Equinor in a June 15 strategy update said it is aiming to slash net carbon intensity by 20% by 2030 and 40% by 2035, ramp up the share of gross capital expenditures set aside for renewables and low-carbon solutions from 4% in 2020 to over 50% by 2030, and develop the capacity to store 15 million tonnes per year of CO2 to 30 Mt/y by 2035.
Additionally, Equinor is aiming to achieve an installed capacity of 12 GW to 16 GW by 2030 and provide clean hydrogen in three to five industrial clusters by 2035. The company plans to invest around $23 billion in renewables from 2021 to 2026.
In a same-day note, analysts at Jefferies said most of these goals by Equinor currently represent the highest or one of the highest targets in the sector.
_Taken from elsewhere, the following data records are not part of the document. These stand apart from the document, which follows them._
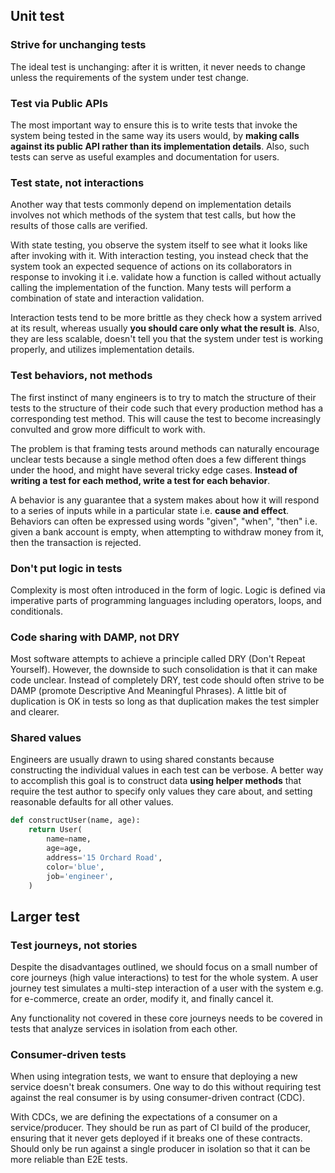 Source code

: ## Unit test

### Strive for unchanging tests

The ideal test is unchanging: after it is written, it never needs to change unless the requirements of the system under test change.

### Test via Public APIs

The most important way to ensure this is to write tests that invoke the system being tested in the same way its users would, by **making calls against its public API rather than its implementation details**. Also, such tests can serve as useful examples and documentation for users.

### Test state, not interactions

Another way that tests commonly depend on implementation details involves not which methods of the system that test calls, but how the results of those calls are verified.

With state testing, you observe the system itself to see what it looks like after invoking with it. With interaction testing, you instead check that the system took an expected sequence of actions on its collaborators in response to invoking it i.e. validate how a function is called without actually calling the implementation of the function. Many tests will perform a combination of state and interaction validation.

Interaction tests tend to be more brittle as they check how a system arrived at its result, whereas usually **you should care only what the result is**. Also, they are less scalable, doesn't tell you that the system under test is working properly, and utilizes implementation details.

### Test behaviors, not methods

The first instinct of many engineers is to try to match the structure of their tests to the structure of their code such that every production method has a corresponding test method. This will cause the test to become increasingly convulted and grow more difficult to work with.

The problem is that framing tests around methods can naturally encourage unclear tests because a single method often does a few different things under the hood, and might have several tricky edge cases. **Instead of writing a test for each method, write a test for each behavior**.

A behavior is any guarantee that a system makes about how it will respond to a series of inputs while in a particular state i.e. **cause and effect**. Behaviors can often be expressed using words "given", "when", "then" i.e. given a bank account is empty, when attempting to withdraw money from it, then the transaction is rejected.

### Don't put logic in tests

Complexity is most often introduced in the form of logic. Logic is defined via imperative parts of programming languages including operators, loops, and conditionals.

### Code sharing with DAMP, not DRY

Most software attempts to achieve a principle called DRY (Don't Repeat Yourself). However, the downside to such consolidation is that it can make code unclear. Instead of completely DRY, test code should often strive to be DAMP (promote Descriptive And Meaningful Phrases). A little bit of duplication is OK in tests so long as that duplication makes the test simpler and clearer.

### Shared values

Engineers are usually drawn to using shared constants because constructing the individual values in each test can be verbose. A better way to accomplish this goal is to construct data **using helper methods** that require the test author to specify only values they care about, and setting reasonable defaults for all other values.

```py
def constructUser(name, age):
    return User(
        name=name,
        age=age,
        address='15 Orchard Road',
        color='blue',
        job='engineer',
    )
```

## Larger test

### Test journeys, not stories

Despite the disadvantages outlined, we should focus on a small number of core journeys (high value interactions) to test for the whole system. A user journey test simulates a multi-step interaction of a user with the system e.g. for e-commerce, create an order, modify it, and finally cancel it.

Any functionality not covered in these core journeys needs to be covered in tests that analyze services in isolation from each other.

### Consumer-driven tests

When using integration tests, we want to ensure that deploying a new service doesn't break consumers. One way to do this without requiring test against the real consumer is by using consumer-driven contract (CDC).

With CDCs, we are defining the expectations of a consumer on a service/producer. They should be run as part of CI build of the producer, ensuring that it never gets deployed if it breaks one of these contracts. Should only be run against a single producer in isolation so that it can be more reliable than E2E tests.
For instance, Royal Dutch Shell PLC only targeted 25 Mt/y of CO2 capture and storage by 2035, the analysts said.
Equinor's updated strategy comes as the pressure from investors for more climate action continues to heat up for oil and gas majors. In January 2020, the company said it was aiming to become "near zero" by 2050 and only fully committed to being a net-zero energy company by 2050 in November 2020.
"This is a business strategy to ensure long-term competitiveness during a period with profound changes in the energy systems, as society moves towards net-zero," said Equinor President and CEO Anders Opedal. "We will continue to cut emissions, and in the longer term, Equinor expects to produce less oil and gas than today, recognizing reducing demand. Significant growth within renewables and low carbon solutions will increase the pace of change towards 2030 and 2035."
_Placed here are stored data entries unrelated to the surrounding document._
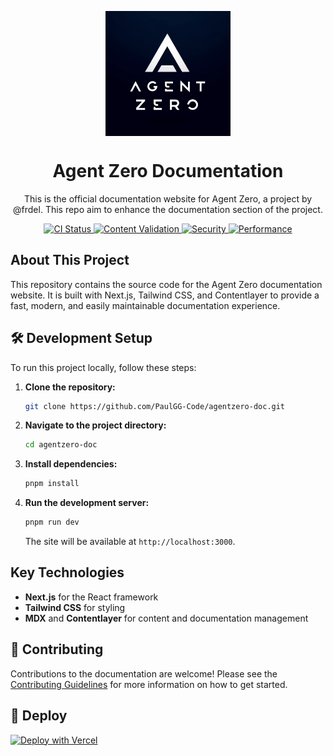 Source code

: <p align="center">
  <img src="https://raw.githubusercontent.com/PaulGG-Code/agentzero-doc/refs/heads/main/public/logos/%20agent-zero-logo.jpg"  align="center" alt="agent zero logo" width="200px">
  <h1 align="center">Agent Zero Documentation</h1>
  <p align="center">
   This is the official documentation website for Agent Zero, a project by @frdel. This repo aim to enhance the documentation section of the project.
  </p>
</p>

<p align="center">
  <a href="https://github.com/PaulGG-Code/agentzero-doc/actions/workflows/ci.yml">
    <img src="https://github.com/PaulGG-Code/agentzero-doc/actions/workflows/ci.yml/badge.svg" alt="CI Status">
  </a>
  <a href="https://github.com/PaulGG-Code/agentzero-doc/actions/workflows/content-validation.yml">
    <img src="https://github.com/PaulGG-Code/agentzero-doc/actions/workflows/content-validation.yml/badge.svg" alt="Content Validation">
  </a>
  <a href="https://github.com/PaulGG-Code/agentzero-doc/actions/workflows/security.yml">
    <img src="https://github.com/PaulGG-Code/agentzero-doc/actions/workflows/security.yml/badge.svg" alt="Security">
  </a>
  <a href="https://github.com/PaulGG-Code/agentzero-doc/actions/workflows/performance.yml">
    <img src="https://github.com/PaulGG-Code/agentzero-doc/actions/workflows/performance.yml/badge.svg" alt="Performance">
  </a>
</p>

## About This Project

This repository contains the source code for the Agent Zero documentation website. It is built with Next.js, Tailwind CSS, and Contentlayer to provide a fast, modern, and easily maintainable documentation experience.

## 🛠 Development Setup

To run this project locally, follow these steps:

1.  **Clone the repository:**
    ```sh
    git clone https://github.com/PaulGG-Code/agentzero-doc.git
    ```
2.  **Navigate to the project directory:**
    ```sh
    cd agentzero-doc
    ```
3.  **Install dependencies:**
    ```sh
    pnpm install
    ```
4.  **Run the development server:**
    ```sh
    pnpm run dev
    ```
    The site will be available at `http://localhost:3000`.

## Key Technologies

- **Next.js** for the React framework
- **Tailwind CSS** for styling
- **MDX** and **Contentlayer** for content and documentation management

## 🤝 Contributing

Contributions to the documentation are welcome! Please see the [Contributing Guidelines](CONTRIBUTING.md) for more information on how to get started.

## 🚀 Deploy

[![Deploy with Vercel](https://vercel.com/button)](https://vercel.com/new/clone?repository-url=https://github.com/PaulGG-Code/agentzero-doc)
However, the Jefferies analysts noted a "disappointment" in the financial side of Equinor's strategy, which included a boost in quarterly cash dividend to 18 cents per share, an anticipated free cash flow of about $35 billion before capital distribution in 2021 to 2026 and a 12% return on capital employed in 2021 to 2030.
Equinor also unveiled a new $1.2 billion share buyback program starting 2022, canceling its previous $5 billion buyback program. Two tranches of the new program, each amounting to $300 million, will be launched during the year.
"Shareholder returns are lower than expected," the analysts said. "As expected, Equinor introduced a new capital return framework: Dividend is expected to grow inline with long-term earnings, and a new buyback program ... will start from after [second-quarter] results. [Second-quarter] dividend is also increased by 20% [quarter over quarter] to [18 cents]. This level of returns appears low (implying a 6% yield in 2021) compared to other sector peers."
Equinor estimates its organic capital expenditures at an average of $9 billion to $10 billion for 2021 to 2022 and at $12 billion for 2023 to 2024, while production growth from 2020 to 2021 is expected to be 2%.